Show HN: WizAtHome – WFH Policy Management SaaS Platform - rog4truth
https://www.wizathome.com/
======
rog4truth
The motivations for wiz@Home platform is as follows: 1) Covid-19 will have
permanent effects, and WFH trends will only continue to rise. Long-term WFH
makes employees “free agents” to some extent. In this environment, it’s not
enough to treat all employees uniformly and apply standard policies.

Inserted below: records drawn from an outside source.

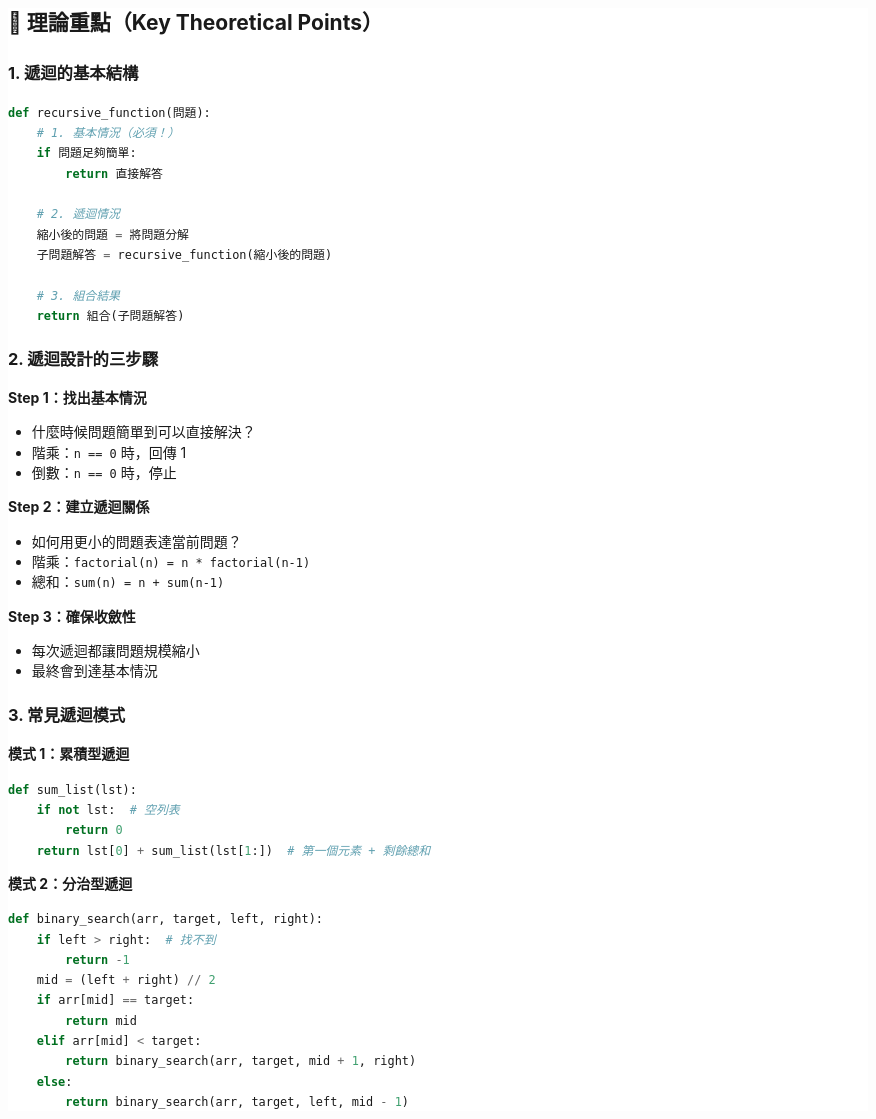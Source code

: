 
## 📝 理論重點（Key Theoretical Points）

### 1. 遞迴的基本結構

```python
def recursive_function(問題):
    # 1. 基本情況（必須！）
    if 問題足夠簡單:
        return 直接解答

    # 2. 遞迴情況
    縮小後的問題 = 將問題分解
    子問題解答 = recursive_function(縮小後的問題)

    # 3. 組合結果
    return 組合(子問題解答)
```

### 2. 遞迴設計的三步驟

**Step 1：找出基本情況**
- 什麼時候問題簡單到可以直接解決？
- 階乘：`n == 0` 時，回傳 1
- 倒數：`n == 0` 時，停止

**Step 2：建立遞迴關係**
- 如何用更小的問題表達當前問題？
- 階乘：`factorial(n) = n * factorial(n-1)`
- 總和：`sum(n) = n + sum(n-1)`

**Step 3：確保收斂性**
- 每次遞迴都讓問題規模縮小
- 最終會到達基本情況

### 3. 常見遞迴模式

**模式 1：累積型遞迴**
```python
def sum_list(lst):
    if not lst:  # 空列表
        return 0
    return lst[0] + sum_list(lst[1:])  # 第一個元素 + 剩餘總和
```

**模式 2：分治型遞迴**
```python
def binary_search(arr, target, left, right):
    if left > right:  # 找不到
        return -1
    mid = (left + right) // 2
    if arr[mid] == target:
        return mid
    elif arr[mid] < target:
        return binary_search(arr, target, mid + 1, right)
    else:
        return binary_search(arr, target, left, mid - 1)
```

A better
approach would be to actively leverage the flexibility it offers and maximize
the benefits.

2) Additionally, some companies seem to be engaged in the heavy-handed
approach of covert monitoring and
surveillance([https://www.washingtonpost.com/technology/2020/04/30/work-
fr...](https://www.washingtonpost.com/technology/2020/04/30/work-from-home-
surveillance/)) of WFH employees. Our platform takes the opposite approach of
treating employees with respect, and enhances trust through tailored policies
and employee "opt-in".

------
CloudNetworking
I've browsed your site and I still don't know what your product does. What's a
WFH policy? Why do I need one? How are these enforced?

------
kanobo
Hi, some suggestions:

1) Avoid the WFH acronym or any acronyms. I know what it means, but I know
others don't. Some people use OOO and others use neither.

2) Add a nice photo of someone working from home with a screenshot of your
platform that shows visually what exactly a policy is.